Innovate Arkansas E-newsletter

 
 
 

Calvin Goforth: State Government Key in Arkansas Startup Growth

Calvin Goforth is the subject of this week’s Executive Q&A in Arkansas Business.

Goforth, as most INOV8 readers probably know, is a former University of Arkansas researcher and the president and founder of Virtual Incubation Co., located at the Arkansas Research & Technology Park in Fayetteville. His private firm “incubates” startup hatchlings, most of them coming out of the UA or using licensed UA tech.

Print space being limited, all of Goforth’s answers in the Exec Q&A didn’t make the final cut, including his thoughts on the role of state programs in helping foster an increasingly robust startup environment in the state. Specifically, he calls out Innovate Arkansas (insert blush here), the Arkansas Science & Technology Authority, the Arkansas Economic Development Commission, the Arkansas Development Finance Authority, Accelerate Arkansas, the Arkansas Research Alliance and the UA Technology Development Foundation.

He notes as well the contributions of private angels such as Gravity Ventures, Fund for Arkansas’ Future, Natural State Angel Association, the Alpha Fund, and even VIC ( a well deserved plug). What follows are those segments of answers that didn’t make it in the print version.

The startup ecosystem in Arkansas seems to have grown by leaps and bounds over the past five years. To what factors do you attribute that growth?

Let’s start by recognizing that the state government has invested in this effort.  There are some important state programs that are having significant impact on getting funding into young companies both by direct investment and by stimulating private investment.

AEDC’s targeted business incentives, i.e., their research-and-development tax credit program and their investment tax credit programs have been critical to many of these startups.
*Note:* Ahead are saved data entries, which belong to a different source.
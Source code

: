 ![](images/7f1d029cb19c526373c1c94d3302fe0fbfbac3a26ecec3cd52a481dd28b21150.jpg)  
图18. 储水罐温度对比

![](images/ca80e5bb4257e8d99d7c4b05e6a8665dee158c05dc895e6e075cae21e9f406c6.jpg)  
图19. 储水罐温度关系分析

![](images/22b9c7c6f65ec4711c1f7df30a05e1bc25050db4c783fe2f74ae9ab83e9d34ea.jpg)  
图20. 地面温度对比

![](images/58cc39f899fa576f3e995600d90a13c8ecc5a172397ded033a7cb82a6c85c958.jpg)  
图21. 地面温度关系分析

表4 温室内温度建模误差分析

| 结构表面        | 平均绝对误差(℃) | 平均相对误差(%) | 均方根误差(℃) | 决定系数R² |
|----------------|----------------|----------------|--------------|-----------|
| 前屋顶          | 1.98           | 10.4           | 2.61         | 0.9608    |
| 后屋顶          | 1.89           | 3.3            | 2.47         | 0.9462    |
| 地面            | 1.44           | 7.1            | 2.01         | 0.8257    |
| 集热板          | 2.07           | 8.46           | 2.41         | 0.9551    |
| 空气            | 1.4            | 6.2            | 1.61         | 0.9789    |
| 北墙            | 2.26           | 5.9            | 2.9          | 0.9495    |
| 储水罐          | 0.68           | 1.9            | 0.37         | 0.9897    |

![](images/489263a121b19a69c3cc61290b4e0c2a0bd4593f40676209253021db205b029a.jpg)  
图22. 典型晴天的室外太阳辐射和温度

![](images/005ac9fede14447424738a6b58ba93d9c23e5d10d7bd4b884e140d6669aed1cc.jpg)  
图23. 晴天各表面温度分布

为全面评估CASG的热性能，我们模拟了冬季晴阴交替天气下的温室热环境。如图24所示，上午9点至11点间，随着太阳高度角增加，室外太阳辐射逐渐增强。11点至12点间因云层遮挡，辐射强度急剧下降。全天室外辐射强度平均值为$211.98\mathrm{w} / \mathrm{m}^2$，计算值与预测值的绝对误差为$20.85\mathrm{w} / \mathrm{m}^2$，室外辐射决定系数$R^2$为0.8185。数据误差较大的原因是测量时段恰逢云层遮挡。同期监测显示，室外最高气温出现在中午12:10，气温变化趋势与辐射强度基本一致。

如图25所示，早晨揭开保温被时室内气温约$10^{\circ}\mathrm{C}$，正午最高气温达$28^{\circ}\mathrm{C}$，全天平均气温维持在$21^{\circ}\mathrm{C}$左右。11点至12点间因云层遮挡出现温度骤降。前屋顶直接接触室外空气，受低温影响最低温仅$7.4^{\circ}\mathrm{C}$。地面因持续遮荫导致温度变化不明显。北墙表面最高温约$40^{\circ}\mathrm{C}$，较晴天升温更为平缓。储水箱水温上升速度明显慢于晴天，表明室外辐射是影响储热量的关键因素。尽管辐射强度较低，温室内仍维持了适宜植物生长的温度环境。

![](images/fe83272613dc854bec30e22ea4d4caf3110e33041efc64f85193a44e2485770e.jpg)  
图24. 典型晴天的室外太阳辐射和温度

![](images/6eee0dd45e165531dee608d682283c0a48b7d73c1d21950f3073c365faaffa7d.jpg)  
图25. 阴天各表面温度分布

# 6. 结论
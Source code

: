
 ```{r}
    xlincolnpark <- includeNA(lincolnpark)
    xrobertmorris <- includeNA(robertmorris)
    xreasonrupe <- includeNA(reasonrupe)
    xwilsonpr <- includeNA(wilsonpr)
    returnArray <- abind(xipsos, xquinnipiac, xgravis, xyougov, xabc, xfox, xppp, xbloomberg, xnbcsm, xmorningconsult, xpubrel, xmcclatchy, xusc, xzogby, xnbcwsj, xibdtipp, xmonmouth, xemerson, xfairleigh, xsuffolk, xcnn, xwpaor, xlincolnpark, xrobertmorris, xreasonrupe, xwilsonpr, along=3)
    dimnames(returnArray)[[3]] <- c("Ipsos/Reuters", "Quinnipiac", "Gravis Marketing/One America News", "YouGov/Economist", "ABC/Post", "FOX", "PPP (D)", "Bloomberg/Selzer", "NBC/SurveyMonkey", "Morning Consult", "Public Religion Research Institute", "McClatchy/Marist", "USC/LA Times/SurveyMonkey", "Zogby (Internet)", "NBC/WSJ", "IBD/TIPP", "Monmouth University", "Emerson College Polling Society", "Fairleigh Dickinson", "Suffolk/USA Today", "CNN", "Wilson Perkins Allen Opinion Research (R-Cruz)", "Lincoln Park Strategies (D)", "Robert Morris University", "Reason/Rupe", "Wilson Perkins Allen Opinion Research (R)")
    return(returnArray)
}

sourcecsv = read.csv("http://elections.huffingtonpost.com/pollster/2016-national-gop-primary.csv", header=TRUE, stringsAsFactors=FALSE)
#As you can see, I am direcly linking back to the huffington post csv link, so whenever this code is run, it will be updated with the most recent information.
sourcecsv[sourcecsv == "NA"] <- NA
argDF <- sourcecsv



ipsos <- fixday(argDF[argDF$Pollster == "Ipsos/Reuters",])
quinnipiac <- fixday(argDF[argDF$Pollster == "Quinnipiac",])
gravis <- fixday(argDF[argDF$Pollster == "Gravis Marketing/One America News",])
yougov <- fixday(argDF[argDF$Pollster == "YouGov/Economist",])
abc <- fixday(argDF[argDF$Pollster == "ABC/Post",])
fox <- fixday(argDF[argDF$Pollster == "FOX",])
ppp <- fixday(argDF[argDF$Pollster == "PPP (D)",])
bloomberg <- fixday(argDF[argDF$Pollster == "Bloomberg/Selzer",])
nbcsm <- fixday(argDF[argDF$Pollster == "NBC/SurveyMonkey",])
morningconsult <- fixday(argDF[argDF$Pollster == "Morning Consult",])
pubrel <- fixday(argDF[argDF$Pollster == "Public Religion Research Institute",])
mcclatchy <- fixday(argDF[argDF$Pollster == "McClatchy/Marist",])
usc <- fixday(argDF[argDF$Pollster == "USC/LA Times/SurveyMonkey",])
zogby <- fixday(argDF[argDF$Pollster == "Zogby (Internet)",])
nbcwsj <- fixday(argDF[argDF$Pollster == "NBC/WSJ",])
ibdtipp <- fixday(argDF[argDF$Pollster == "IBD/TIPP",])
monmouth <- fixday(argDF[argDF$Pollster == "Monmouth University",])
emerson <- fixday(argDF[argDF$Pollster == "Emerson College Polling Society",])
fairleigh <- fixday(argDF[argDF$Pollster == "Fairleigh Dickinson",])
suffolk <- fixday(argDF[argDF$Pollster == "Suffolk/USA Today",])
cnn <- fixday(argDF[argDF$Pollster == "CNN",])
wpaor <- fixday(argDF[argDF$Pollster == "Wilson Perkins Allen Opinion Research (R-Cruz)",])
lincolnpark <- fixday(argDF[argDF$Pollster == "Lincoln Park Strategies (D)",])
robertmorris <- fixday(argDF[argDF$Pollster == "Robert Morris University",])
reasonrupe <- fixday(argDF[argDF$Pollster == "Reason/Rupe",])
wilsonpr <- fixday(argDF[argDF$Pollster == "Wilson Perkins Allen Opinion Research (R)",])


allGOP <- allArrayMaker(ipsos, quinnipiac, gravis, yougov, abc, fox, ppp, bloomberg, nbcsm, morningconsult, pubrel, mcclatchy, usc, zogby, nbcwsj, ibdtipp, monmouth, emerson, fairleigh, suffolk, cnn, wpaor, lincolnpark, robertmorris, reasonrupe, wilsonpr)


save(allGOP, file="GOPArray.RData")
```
ADFA’s risk capital matching fund is a newer program but is also having a major positive effect.

ASTA’s seed-capital investment program has been in existence longer but remains important. All of these state-supported programs are investments in Arkansas’ future that are having a real impact.

Then there are many other groups, both public and private, that are having an impact.  These include Accelerate Arkansas, which helped initiate many of the government programs referred to above; Innovate Arkansas, which is encouraging the startup culture across the state; the Arkansas Research Alliance, which is helping bring entrepreneurial minded scholars into our research institutions, and the UA Technology Development Foundation, which is helping ensure that technology startups in NWA have the facilities they need to grow.

Private investors and private investment funds such as the Fund for Arkansas’ Future, the Natural State Angel Association, the Alpha Fund, and Gravity Ventures have all been important.  All of these groups have made important contributions to the startup culture that is emerging. I think VIC deserves some credit as well for helping lead the way on what is possible.

And finally, there are all of the individuals who have really stepped forward with their support of these efforts. There are simply too many people to list here. But we have some truly outstanding people in this state that are dedicated to the vision of seeing a thriving startup culture. I’m proud to be associated with some of them.

If Arkansas is going to pop up onto the national radar, what area represents its best chance to do so?

For example, when we opened our sister technology venture development firm Atlantic VIC in the Boston area, and described VIC’s business model and the exciting portfolio of technology companies we have developed to investors, they were very surprised that this was being done in Arkansas. With Atlantic VIC, we successfully exported an Arkansas-developed business model for technology venture development to Boston, one of the hotbeds of innovation worldwide, and have had immediate traction there.

How unique is the VIC model of privately incubating tech startups?

For example, when considering whether to license a new technology or not, VIC’s internal Opportunity Assessment Team engages in an initial competitive landscape and intellectual property review, conducts interviews with potential customers to better understand how the technology will address unmet market needs, conducts a market analysis to evaluate market structure, size and growth prospects, identifies barriers to entry, and outlines a general commercialization path.

Only when all of these initial success criteria are favorable, do we consider licensing a technology into one of our companies, or creating a whole new company around that technology. This type of process goes into all of our business development activities, at all stages of company development.

We don’t just support companies, we know what they need to be successful at various stages of development, and we proactively drive those business development processes. In the early stages of a technology company’s development, full-time, executive-level business management may not be practical or affordable.

Instead, VIC recruits industry specific experts to work closely with its executive team in an advisory capacity, and VIC provides its management services on an as-needed basis so that human resources are used efficiently and cost-effectively.

The cost of having a highly experienced team is spread across a number of companies ensuring that cash burn is minimized in all the companies. This model affords our young companies exceptional management teams that would otherwise be unaffordable.  As the company matures, and products begin to emerge from the research and development phase to the commercialization phase, industry specific experienced permanent management is placed full-time into the given portfolio company.